In the morning I felt like I had a hangover or had been hit by a truck. My legs weren’t so tired, but my neck was, as well as the muscles in my torso – near my arms. Next time I will plan to go to a sauna the next day.
Tournaments are to gym rolling as debates are to conversations. Training for a tournament helped focus my training. My brain felt razor sharp, and I found I was making better use of my time – both in hours spent per week and time spent in the gym. It helped me think about everything I know, then distill it to simple and best. It gave me a concrete, short-term goal.

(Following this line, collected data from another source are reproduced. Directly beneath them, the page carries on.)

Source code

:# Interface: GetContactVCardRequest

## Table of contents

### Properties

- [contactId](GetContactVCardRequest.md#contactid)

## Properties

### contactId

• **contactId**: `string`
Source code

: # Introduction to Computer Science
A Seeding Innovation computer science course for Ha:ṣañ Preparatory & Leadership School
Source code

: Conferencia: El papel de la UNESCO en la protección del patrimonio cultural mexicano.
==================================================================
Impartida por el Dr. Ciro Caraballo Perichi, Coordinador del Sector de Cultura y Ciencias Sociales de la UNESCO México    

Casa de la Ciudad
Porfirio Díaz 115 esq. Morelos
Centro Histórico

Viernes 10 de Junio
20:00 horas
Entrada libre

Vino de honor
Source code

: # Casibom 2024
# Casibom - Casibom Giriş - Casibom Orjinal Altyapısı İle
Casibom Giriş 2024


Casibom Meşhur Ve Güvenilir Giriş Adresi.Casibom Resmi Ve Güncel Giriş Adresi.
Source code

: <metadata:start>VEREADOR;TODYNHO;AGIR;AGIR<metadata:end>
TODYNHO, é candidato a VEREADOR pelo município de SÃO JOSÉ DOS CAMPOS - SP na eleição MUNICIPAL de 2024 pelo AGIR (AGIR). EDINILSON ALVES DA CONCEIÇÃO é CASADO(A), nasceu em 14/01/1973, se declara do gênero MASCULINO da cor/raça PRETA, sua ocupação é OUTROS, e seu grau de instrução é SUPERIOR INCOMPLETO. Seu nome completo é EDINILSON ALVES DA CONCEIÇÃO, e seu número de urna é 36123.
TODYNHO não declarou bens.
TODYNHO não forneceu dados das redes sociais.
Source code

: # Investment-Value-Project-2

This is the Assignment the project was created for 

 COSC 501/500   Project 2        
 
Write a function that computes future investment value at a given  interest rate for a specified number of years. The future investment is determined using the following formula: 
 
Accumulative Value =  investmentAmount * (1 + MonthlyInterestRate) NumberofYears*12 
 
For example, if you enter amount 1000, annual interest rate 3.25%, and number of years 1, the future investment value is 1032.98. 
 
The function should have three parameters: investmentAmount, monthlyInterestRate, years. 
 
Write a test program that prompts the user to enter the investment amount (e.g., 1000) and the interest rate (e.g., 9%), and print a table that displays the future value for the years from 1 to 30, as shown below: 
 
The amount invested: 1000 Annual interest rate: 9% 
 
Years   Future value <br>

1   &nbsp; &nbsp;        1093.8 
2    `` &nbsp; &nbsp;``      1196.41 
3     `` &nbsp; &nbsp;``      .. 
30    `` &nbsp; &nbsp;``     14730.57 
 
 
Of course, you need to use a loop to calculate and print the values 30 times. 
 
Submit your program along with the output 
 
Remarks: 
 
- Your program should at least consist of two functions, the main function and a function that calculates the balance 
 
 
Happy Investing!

I’m glad I had observed a tournament before so I knew what to expect. I’m glad I had the opportunity to try both gi and nogi. I think that I would generally choose to compete in gi only, but after I hit purple, nogi will be my only option in Korea, as it is divided by beginner/intermediate/advanced rather than belt level – and there are no purple women in Korea that I know of.
I had an amazing time at this tournament. What are your thoughts on tournaments you’ve participated in? Did you decide to do a second one after your first? What did you learn from your tournaments? Also, how da fuq did you deal with tournament fatigue? Any other tournament tips you can share?